Look through the material that follows and show every line with the string "bool".
╭─ Records provided
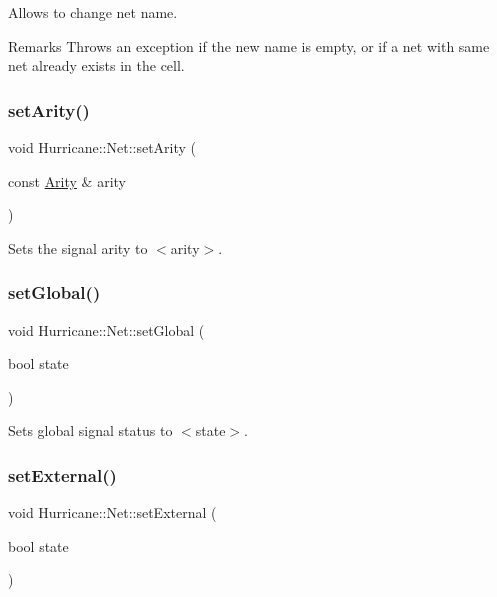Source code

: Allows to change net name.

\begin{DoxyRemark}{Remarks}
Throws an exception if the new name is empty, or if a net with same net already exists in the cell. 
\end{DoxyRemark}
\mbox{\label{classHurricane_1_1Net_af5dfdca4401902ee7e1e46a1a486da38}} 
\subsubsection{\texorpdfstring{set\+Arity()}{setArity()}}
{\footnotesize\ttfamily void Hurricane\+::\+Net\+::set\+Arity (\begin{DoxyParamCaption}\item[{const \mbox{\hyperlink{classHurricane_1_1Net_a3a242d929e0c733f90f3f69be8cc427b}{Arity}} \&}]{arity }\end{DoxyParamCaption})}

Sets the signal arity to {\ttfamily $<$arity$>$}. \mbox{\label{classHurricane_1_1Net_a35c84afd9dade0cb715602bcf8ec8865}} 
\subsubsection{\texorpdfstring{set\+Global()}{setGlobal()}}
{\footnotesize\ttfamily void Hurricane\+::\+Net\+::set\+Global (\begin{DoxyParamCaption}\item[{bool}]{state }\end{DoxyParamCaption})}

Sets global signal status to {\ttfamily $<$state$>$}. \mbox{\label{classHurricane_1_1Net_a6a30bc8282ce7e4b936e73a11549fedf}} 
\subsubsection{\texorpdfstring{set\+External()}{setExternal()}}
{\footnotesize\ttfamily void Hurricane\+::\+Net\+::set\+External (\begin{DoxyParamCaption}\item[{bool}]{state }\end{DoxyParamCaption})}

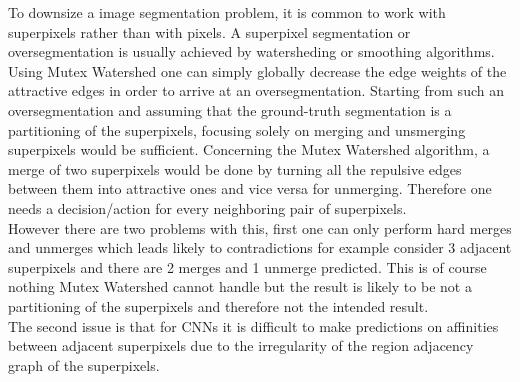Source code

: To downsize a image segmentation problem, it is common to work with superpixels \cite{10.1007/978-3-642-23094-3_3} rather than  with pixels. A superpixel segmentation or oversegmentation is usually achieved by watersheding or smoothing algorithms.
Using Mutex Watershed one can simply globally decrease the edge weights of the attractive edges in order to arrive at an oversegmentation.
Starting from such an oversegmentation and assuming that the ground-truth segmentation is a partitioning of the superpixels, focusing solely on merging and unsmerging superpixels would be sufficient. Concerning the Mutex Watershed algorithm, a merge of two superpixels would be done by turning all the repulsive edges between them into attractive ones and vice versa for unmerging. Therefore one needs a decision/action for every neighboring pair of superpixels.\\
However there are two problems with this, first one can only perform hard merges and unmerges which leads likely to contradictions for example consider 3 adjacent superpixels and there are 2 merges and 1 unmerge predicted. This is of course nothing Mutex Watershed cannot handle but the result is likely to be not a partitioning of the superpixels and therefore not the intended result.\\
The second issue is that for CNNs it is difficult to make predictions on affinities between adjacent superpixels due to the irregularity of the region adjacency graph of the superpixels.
╰─
╭─ Records provided
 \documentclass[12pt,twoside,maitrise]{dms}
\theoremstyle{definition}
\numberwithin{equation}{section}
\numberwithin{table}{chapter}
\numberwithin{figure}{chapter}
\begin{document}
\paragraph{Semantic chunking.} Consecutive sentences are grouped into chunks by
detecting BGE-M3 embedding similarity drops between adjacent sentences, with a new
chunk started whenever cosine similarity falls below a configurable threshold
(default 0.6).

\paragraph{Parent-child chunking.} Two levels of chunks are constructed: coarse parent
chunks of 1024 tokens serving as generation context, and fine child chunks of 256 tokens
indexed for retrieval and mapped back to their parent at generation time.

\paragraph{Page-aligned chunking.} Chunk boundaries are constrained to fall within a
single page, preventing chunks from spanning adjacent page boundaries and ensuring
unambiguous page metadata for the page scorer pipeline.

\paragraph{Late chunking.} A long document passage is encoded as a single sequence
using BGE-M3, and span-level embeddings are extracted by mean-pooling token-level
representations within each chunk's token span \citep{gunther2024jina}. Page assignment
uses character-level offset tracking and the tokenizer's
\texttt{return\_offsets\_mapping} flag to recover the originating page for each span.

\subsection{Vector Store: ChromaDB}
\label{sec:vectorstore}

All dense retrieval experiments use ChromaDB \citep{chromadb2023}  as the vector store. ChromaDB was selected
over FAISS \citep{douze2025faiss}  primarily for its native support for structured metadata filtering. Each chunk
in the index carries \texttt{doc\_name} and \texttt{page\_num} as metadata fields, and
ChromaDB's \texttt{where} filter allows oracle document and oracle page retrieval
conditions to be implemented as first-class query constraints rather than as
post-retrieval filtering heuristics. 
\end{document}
╰─
╭─ Records provided
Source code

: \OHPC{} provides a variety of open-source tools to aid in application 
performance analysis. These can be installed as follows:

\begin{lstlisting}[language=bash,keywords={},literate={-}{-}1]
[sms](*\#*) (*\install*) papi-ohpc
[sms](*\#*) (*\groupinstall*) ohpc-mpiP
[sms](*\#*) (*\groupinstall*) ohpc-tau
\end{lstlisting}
╰─
**Answer for the task**
{\footnotesize\ttfamily void Hurricane\+::\+Net\+::set\+Global (\begin{DoxyParamCaption}\item[{bool}]{state }\end{DoxyParamCaption})}
{\footnotesize\ttfamily void Hurricane\+::\+Net\+::set\+External (\begin{DoxyParamCaption}\item[{bool}]{state }\end{DoxyParamCaption})}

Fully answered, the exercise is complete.